In order to gain these advantages, however, it is important to work through the list of disadvantages and to produce procedures and techniques that make them operationally acceptable.
When raw disk is used, raw partitions are supplied to Oracle as a datafile. This means that the entire file, and not just a part of it, must be allocated to Oracle at any one time. In reality, this does not present much of a problem. The physical disk can be sliced into several raw partitions of different sizes.
The size and number of these partitions will vary with database requirements, but the concept maps to all databases. It makes sense to keep the range of partition sizes fairly small in order to make the management simplistic. For example, use allocation sizes of 4GB, 2GB, 1GB, 500MB, and 100MB. This allows quite large tablespaces to be built from a relatively small number of files, and the small ones to be built from small files.
Often the hardest attributes of raw disk to get used to is the inability to use the standard UNIX file utilities such as cp and mv. In reality, a well-configured database system does not require a great deal of file manipulation once it is laid out. If a disk is found to be "hot," a file can still be physically moved by using the dd command to suck the contents out of one partition and put it into a new partition.
When raw devices are used, it also makes sense to work around the naming of typical raw devices. In fact, the naming of the files is one of the major objections most people have to using them. What does /dev/rdsk/c10t5d3s4 mean to anyone, as far as the size and location of the raw device are concerned? Logical volume managers help a little here by providing more user-definable naming conventions, but there are even better ways around this.

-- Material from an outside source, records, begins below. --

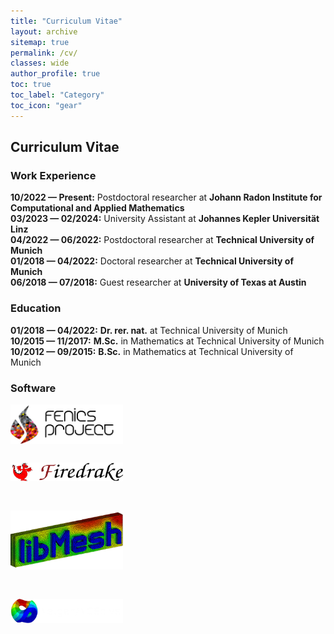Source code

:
 ```yaml
---
title: "Curriculum Vitae"
layout: archive
sitemap: true
permalink: /cv/
classes: wide
author_profile: true
toc: true
toc_label: "Category"
toc_icon: "gear"
---
```


## Curriculum Vitae

### Work Experience

<div style="margin-bottom: 20px;">
    <ul style="list-style-type: none; padding: 0;">
        <li><strong>10/2022 — Present:</strong> Postdoctoral researcher at <strong>Johann Radon Institute for Computational and Applied Mathematics</strong></li>
        <li><strong>03/2023 — 02/2024:</strong> University Assistant at <strong>Johannes Kepler Universität Linz</strong></li>
        <li><strong>04/2022 — 06/2022:</strong> Postdoctoral researcher at <strong>Technical University of Munich</strong></li>
        <li><strong>01/2018 — 04/2022:</strong> Doctoral researcher at <strong>Technical University of Munich</strong></li>
        <li><strong>06/2018 — 07/2018:</strong> Guest researcher at <strong>University of Texas at Austin</strong></li>
    </ul>
</div>

### Education

<div style="margin-bottom: 20px;">
    <ul style="list-style-type: none; padding: 0;">
        <li><strong>01/2018 — 04/2022:</strong> <strong>Dr. rer. nat.</strong> at Technical University of Munich</li>
        <li><strong>10/2015 — 11/2017:</strong> <strong>M.Sc.</strong> in Mathematics at Technical University of Munich</li>
        <li><strong>10/2012 — 09/2015:</strong> <strong>B.Sc.</strong> in Mathematics at Technical University of Munich</li>
    </ul>
</div>

### Software

<div style="display: flex; flex-direction: column; align-items: flex-start; gap: 16px; margin-top: 1rem;">
  <img src="/assets/images/fenics-logo2.png"
       alt="FEniCS logo"
       style="max-width: 180px;" />

  <img src="/assets/images/firedrake-logo.png"
       alt="Firedrake logo"
       style="max-width: 180px;" />

  <img src="/assets/images/libmesh-logo2.png"
       alt="libMesh logo"
       style="max-width: 180px;" />

  <img src="/assets/images/ngsolve-logo.png"
       alt="NGSolve logo"
       style="max-width: 180px;" />
</div>

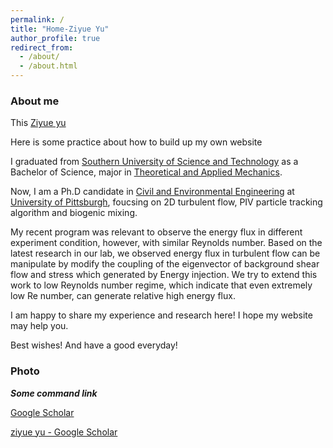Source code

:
 ```yaml
---
permalink: /
title: "Home-Ziyue Yu"
author_profile: true
redirect_from: 
  - /about/
  - /about.html
---
```

### About me

This [Ziyue yu](https://ziyueyu-c.github.io/yuziyue.github.io//)
  
Here is some practice about how to build up my own website

I graduated from [Southern University of Science and Technology](https://mae.sustech.edu.cn) as a Bachelor of Science, major in [Theoretical and Applied Mechanics](https://mae.sustech.edu.cn/).  
  
Now, I am a Ph.D candidate in [Civil and Environmental Engineering](https://www.engineering.pitt.edu/Departments/Civil-Environmental/) at [University of Pittsburgh](https://www.pitt.edu/), foucsing on 2D turbulent flow, PIV particle tracking algorithm and biogenic mixing.  
  
My recent program was relevant to observe the energy flux in different experiment condition, however, with similar Reynolds number. Based on the latest research in our lab, we observed energy flux in turbulent flow can be manipulate by modify the coupling of the eigenvector of background shear flow and stress which generated by Energy injection. We try to extend this work to low Reynolds number regime, which indicate that even extremely low Re number, can generate relative high energy flux.  
  
I am happy to share my experience and research here! I hope my website may help you.  
  
  
Best wishes! And have a good everyday!

### Photo



***Some command link***

[Google Scholar](https://scholar.google.com/)

[‪ziyue yu‬ - ‪Google Scholar‬](https://scholar.google.com/citations?user=C4-4wAQAAAAJ&hl=en)
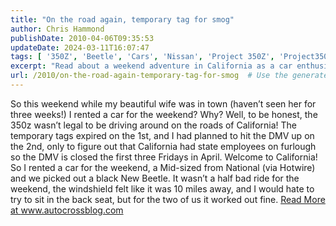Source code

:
 ```yaml
---
title: "On the road again, temporary tag for smog"
author: Chris Hammond
publishDate: 2010-04-06T09:35:53
updateDate: 2024-03-11T16:07:47
tags: [ '350Z', 'Beetle', 'Cars', 'Nissan', 'Project 350Z', 'Project350z', 'Project350zcom', 'Super Beetle', 'SuperBeetle', 'VW' ]
excerpt: "Read about a weekend adventure in California as a car enthusiast rents a temporary ride due to DMV closure. Check out the experience on autocrossblog.com!"
url: /2010/on-the-road-again-temporary-tag-for-smog  # Use the generated URL with year
---
```

So this weekend while my beautiful wife was in town (haven’t seen her for three weeks!) I rented a car for the weekend? Why? Well, to be honest, the 350z wasn’t legal to be driving around on the roads of California! The temporary tags expired on the 1st, and I had planned to hit the DMV up on the 2nd, only to figure out that California had state employees on furlough so the DMV is closed the first three Fridays in April. Welcome to California!  So I rented a car for the weekend, a Mid-sized from National (via Hotwire) and we picked out a black New Beetle. It wasn’t a half bad ride for the weekend, the windshield felt like it was 10 miles away, and I would hate to try to sit in the back seat, but for the two of us it worked out fine. <a href="https://www.autocrossblog.com/on-the-road-again-temporary-tag-for-smog">Read More at www.autocrossblog.com</a>


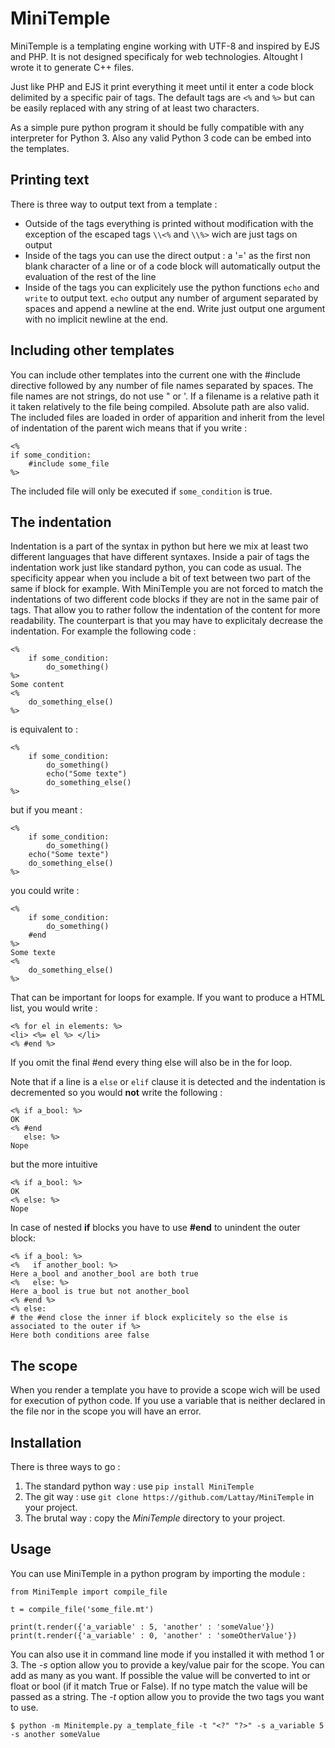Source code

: # MiniTemple

MiniTemple is a templating engine working with UTF-8 and inspired by EJS and PHP.
It is not designed specificaly for web technologies. Altought I wrote it to generate C++ files.

Just like PHP and EJS it print everything it meet until it enter a code block delimited by a specific pair of tags.
The default tags are `<%` and `%>` but can be easily replaced with any string of at least two characters.

As a simple pure python program it should be fully compatible with any interpreter for Python 3.
Also any valid Python 3 code can be embed into the templates.


## Printing text

There is three way to output text from a template :
- Outside of the tags everything is printed without modification with the exception 
of the escaped tags `\\<%` and `\\%>` wich are just tags on output
- Inside of the tags you can use the direct output : a '=' as the first non blank 
character of a line or of a code block will automatically output the evaluation 
of the rest of the line
- Inside of the tags you can explicitely use the python functions `echo` and `write`
to output text. `echo` output any number of argument separated by spaces and
append a newline at the end. Write just output one argument with no implicit
newline at the end.


## Including other templates

You can include other templates into the current one with the #include directive
followed by any number of file names separated by spaces. The file names are 
not strings, do not use " or '. If a filename is a relative path it it taken
relatively to the file being compiled. Absolute path are also valid. The 
included files are loaded in order of apparition and inherit from the level of 
indentation of the parent wich means that if you write :
```
<%
if some_condition:
    #include some_file
%>
```
The included file will only be executed if ```some_condition``` is true.

## The indentation

Indentation is a part of the syntax in python but here we mix at least two different languages that have different syntaxes.
Inside a pair of tags the indentation work just like standard python, you can code as usual. 
The specificity appear when you include a bit of text between two part of the same if block for example.
With MiniTemple you are not forced to match the indentations of two different code blocks if they are not in the same pair of tags.
That allow you to rather follow the indentation of the content for more readability.
The counterpart is that you may have to explicitaly decrease the indentation.
For example the following code :
```
<%
    if some_condition:
        do_something()
%>
Some content
<%
    do_something_else()
%>
```
is equivalent to :
```
<%
    if some_condition:
        do_something()
        echo("Some texte")
        do_something_else()
%>
```
but if you meant :
```
<%
    if some_condition:
        do_something()
    echo("Some texte")
    do_something_else()
%>
```
you could write :

```
<%
    if some_condition:
        do_something()
    #end
%>
Some texte
<%
    do_something_else()
%>
```

That can be important for loops for example. If you want to produce a HTML list, you would write :

```
<% for el in elements: %>
<li> <%= el %> </li>
<% #end %>
```

If you omit the final #end every thing else will also be in the for loop.

Note that if a line is a `else` or `elif` clause it is detected and the indentation is
decremented so you would __not__ write the following :

```
<% if a_bool: %>
OK
<% #end
   else: %>
Nope
```

but the more intuitive

```
<% if a_bool: %>
OK
<% else: %>
Nope
```

In case of nested __if__ blocks you have to use __#end__ to unindent the outer block:

```
<% if a_bool: %>
<%   if another_bool: %>
Here a_bool and another_bool are both true
<%   else: %>
Here a_bool is true but not another_bool
<% #end %>
<% else:
# the #end close the inner if block explicitely so the else is associated to the outer if %>
Here both conditions aree false 
```

## The scope

When you render a template you have to provide a scope wich will be used for execution of python code. 
If you use a variable that is neither declared in the file nor in the scope you will have an error.

## Installation

There is three ways to go :

1) The standard python way : use `pip install MiniTemple`
2) The git way : use `git clone https://github.com/Lattay/MiniTemple` in your project.
3) The brutal way : copy the *MiniTemple* directory to your project.

## Usage

You can use MiniTemple in a python program by importing the module :
```
from MiniTemple import compile_file

t = compile_file('some_file.mt')

print(t.render({'a_variable' : 5, 'another' : 'someValue'})
print(t.render({'a_variable' : 0, 'another' : 'someOtherValue'})
```

You can also use it in command line mode if you installed it with method 1 or 3.
The *-s* option allow you to provide a key/value pair for the scope. You can add as many as you want.
If possible the value will be converted to int or float or bool (if it match True or False). If no type match
the value will be passed as a string. The *-t* option allow you to provide the two tags you want to use.
```
$ python -m Minitemple.py a_template_file -t "<?" "?>" -s a_variable 5 -s another someValue
```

The first thing to do after creating all the devices is to make a directory of symbolic links (ln -s). These links should be placed in a common location away from the /dev directory, somewhere near the Oracle codeset. A good convention is to have a root from which all these things happen, such as /opt/oracle. Under this root you can locate the codeset (say, /opt/oracle/oracle815) and the directory containing the symbolic links to the actual raw devices.
Each symbolic link should have a descriptive name, such as "db00_1000M_10_000," which means database set 00, 1000MB slice, RAID 1+0, slice number 000. With a directory called /opt/oracle/SPARE containing all these files, it is very easy to determine the types and numbers of available datafile slices and their RAID characteristics.
At database creation time, make another directory under /opt/oracle to put the used symbolic links in, such as /opt/oracle/PRD1. Creating the database would then go a little like this (assuming that the init.ora has been created and resides in /tmp for now):
For control files, they are ideally located in small pieces of "leftover" disk allocation. These are pieces of disk that represent the 0.1GB of a 9.1GB drive, for example, or remainder disk after rounding the allocations down. It is required that these pieces be on raw disk if OPS is used. Otherwise, it is possible to put the control files in the UNIX filesystem, although it is best to keep all the datafiles in one form or the other (raw or FS).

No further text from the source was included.